* Exercise material:
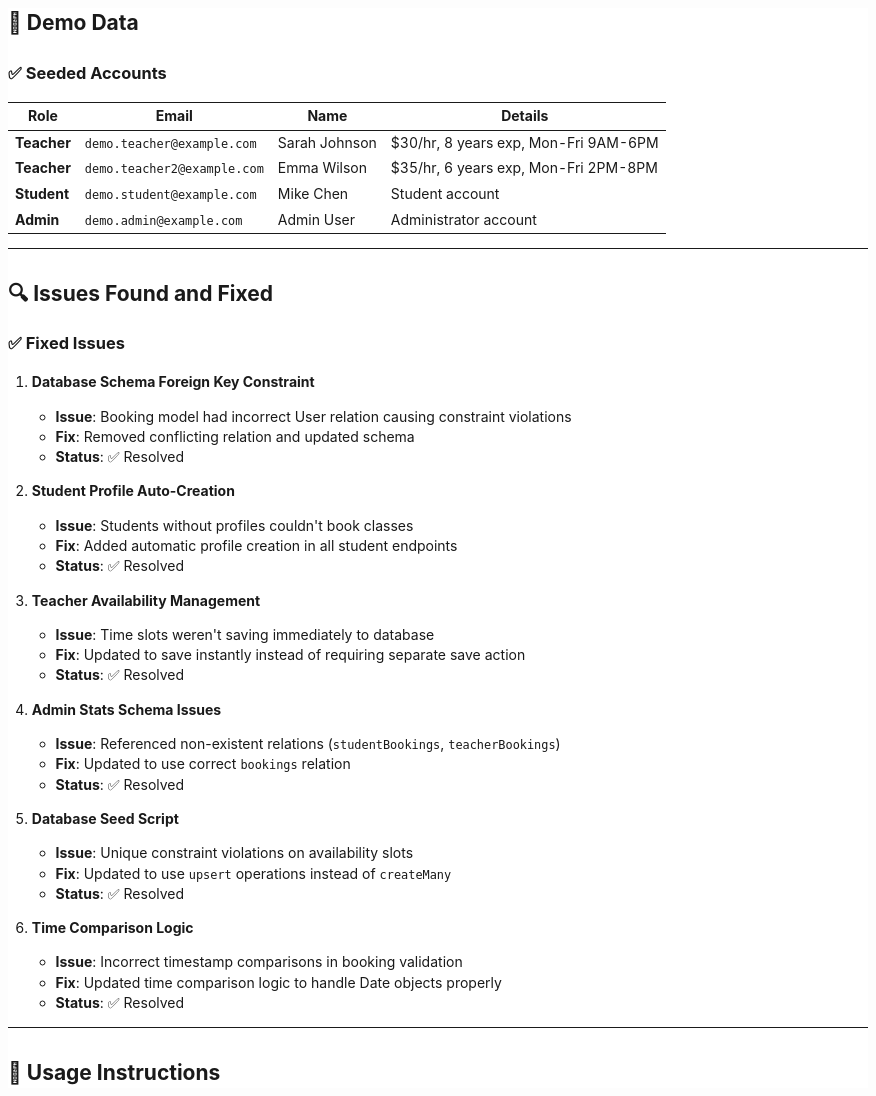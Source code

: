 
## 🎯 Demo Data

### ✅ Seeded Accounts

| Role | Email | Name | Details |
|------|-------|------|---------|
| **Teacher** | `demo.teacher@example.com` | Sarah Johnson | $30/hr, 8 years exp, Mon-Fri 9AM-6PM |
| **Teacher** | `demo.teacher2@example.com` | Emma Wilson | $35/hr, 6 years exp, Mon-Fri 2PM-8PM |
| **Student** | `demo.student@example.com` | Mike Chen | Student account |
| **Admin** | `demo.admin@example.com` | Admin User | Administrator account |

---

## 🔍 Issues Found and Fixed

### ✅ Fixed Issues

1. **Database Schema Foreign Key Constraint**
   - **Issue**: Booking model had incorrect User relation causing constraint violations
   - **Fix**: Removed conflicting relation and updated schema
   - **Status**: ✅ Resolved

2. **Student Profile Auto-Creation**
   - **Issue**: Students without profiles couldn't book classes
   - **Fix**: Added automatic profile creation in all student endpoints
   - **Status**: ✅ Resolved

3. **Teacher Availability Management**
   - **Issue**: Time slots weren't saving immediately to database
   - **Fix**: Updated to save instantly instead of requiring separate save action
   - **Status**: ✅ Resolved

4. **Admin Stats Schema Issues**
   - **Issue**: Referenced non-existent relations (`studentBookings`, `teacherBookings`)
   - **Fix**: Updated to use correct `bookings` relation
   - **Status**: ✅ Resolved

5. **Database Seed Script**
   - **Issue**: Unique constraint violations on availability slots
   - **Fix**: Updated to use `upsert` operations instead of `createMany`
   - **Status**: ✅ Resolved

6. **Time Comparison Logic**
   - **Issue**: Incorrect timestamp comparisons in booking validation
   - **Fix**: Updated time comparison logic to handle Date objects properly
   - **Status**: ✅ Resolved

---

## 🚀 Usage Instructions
...
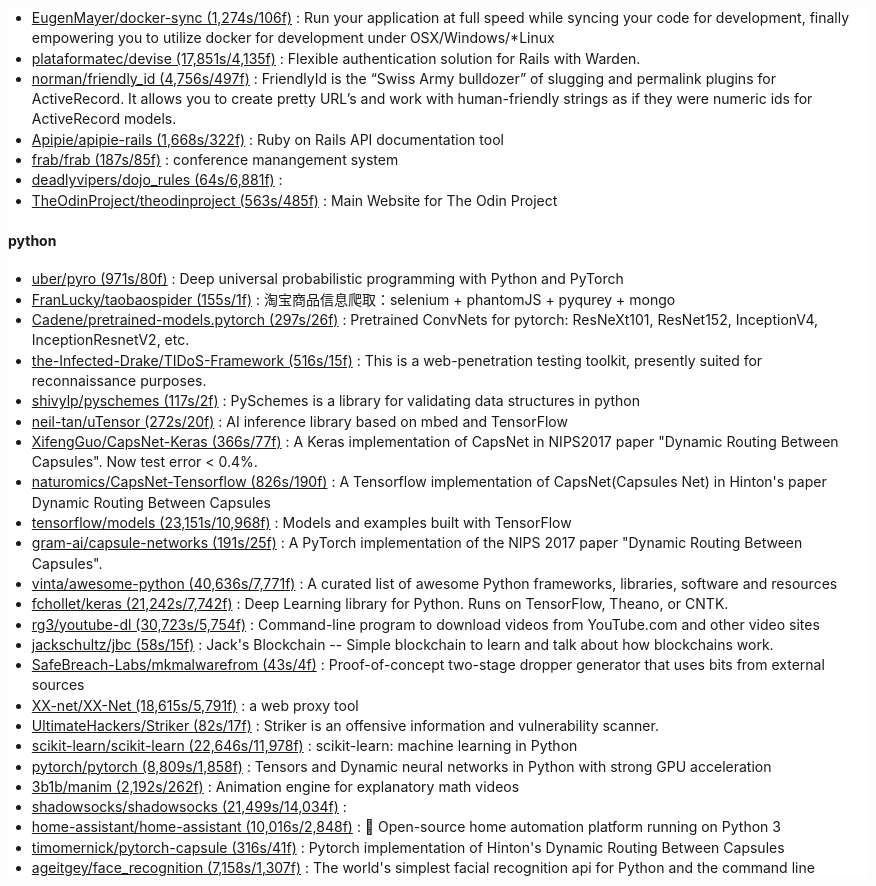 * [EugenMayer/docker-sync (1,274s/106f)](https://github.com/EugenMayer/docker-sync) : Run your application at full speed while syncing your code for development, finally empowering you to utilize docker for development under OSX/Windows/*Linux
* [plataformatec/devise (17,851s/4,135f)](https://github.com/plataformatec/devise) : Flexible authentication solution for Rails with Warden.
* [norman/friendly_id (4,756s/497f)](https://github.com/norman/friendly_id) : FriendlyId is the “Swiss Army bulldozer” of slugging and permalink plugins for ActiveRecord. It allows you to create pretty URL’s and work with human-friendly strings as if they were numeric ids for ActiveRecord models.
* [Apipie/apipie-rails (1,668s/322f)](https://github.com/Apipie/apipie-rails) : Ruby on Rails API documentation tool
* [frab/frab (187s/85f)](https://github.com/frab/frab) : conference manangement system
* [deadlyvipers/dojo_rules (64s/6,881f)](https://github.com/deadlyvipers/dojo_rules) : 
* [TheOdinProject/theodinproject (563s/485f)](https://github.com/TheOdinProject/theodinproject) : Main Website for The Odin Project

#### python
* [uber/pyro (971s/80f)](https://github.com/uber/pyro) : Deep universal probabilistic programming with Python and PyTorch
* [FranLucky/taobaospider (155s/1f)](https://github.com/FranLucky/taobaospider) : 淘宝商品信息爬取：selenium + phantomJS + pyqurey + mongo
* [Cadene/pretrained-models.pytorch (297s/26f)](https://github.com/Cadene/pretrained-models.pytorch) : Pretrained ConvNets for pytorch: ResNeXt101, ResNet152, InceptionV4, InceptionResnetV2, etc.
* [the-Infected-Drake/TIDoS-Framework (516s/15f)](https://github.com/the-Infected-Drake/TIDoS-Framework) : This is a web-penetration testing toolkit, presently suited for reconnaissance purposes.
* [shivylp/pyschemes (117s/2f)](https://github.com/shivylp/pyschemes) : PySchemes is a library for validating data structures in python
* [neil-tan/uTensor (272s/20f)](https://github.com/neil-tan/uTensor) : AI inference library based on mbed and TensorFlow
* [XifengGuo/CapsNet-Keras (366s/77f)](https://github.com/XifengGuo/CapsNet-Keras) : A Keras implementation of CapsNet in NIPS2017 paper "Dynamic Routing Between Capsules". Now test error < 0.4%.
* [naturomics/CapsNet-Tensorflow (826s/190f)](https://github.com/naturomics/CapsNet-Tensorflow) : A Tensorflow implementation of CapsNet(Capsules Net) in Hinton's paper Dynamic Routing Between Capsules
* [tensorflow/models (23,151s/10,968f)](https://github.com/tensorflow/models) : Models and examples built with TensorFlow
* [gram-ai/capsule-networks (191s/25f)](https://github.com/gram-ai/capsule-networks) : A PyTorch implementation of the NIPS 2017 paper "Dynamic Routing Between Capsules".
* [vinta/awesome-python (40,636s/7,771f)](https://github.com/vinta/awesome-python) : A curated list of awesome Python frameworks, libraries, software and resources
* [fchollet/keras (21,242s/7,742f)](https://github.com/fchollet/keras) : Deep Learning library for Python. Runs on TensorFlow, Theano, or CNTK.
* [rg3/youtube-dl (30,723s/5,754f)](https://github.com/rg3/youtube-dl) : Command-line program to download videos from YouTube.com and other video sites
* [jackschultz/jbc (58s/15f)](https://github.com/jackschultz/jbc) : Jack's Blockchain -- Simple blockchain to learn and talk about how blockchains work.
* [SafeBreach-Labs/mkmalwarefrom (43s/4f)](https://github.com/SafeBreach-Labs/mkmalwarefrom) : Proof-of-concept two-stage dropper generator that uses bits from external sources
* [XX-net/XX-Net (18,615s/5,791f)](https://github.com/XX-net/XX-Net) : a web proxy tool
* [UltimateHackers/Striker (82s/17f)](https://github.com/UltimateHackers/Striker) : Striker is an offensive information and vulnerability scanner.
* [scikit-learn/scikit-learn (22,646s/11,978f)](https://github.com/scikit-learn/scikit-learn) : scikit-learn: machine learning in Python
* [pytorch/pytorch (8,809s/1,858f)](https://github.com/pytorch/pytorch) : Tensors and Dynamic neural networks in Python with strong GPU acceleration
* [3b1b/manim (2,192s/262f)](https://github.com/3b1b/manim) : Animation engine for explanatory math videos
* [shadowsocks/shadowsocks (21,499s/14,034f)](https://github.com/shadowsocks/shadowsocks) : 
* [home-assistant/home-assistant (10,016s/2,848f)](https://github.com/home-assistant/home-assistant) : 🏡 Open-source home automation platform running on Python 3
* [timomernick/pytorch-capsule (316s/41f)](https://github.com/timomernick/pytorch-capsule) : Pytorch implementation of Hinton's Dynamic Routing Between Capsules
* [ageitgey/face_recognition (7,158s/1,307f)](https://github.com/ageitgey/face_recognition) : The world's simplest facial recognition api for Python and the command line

* Exercise: Could you return exactly the lines above from the line with "Hinton's Dynamic Routing Between Capsules" to the line with "the command line", both included, and nothing else?

* Response:
* [timomernick/pytorch-capsule (316s/41f)](https://github.com/timomernick/pytorch-capsule) : Pytorch implementation of Hinton's Dynamic Routing Between Capsules
* [ageitgey/face_recognition (7,158s/1,307f)](https://github.com/ageitgey/face_recognition) : The world's simplest facial recognition api for Python and the command line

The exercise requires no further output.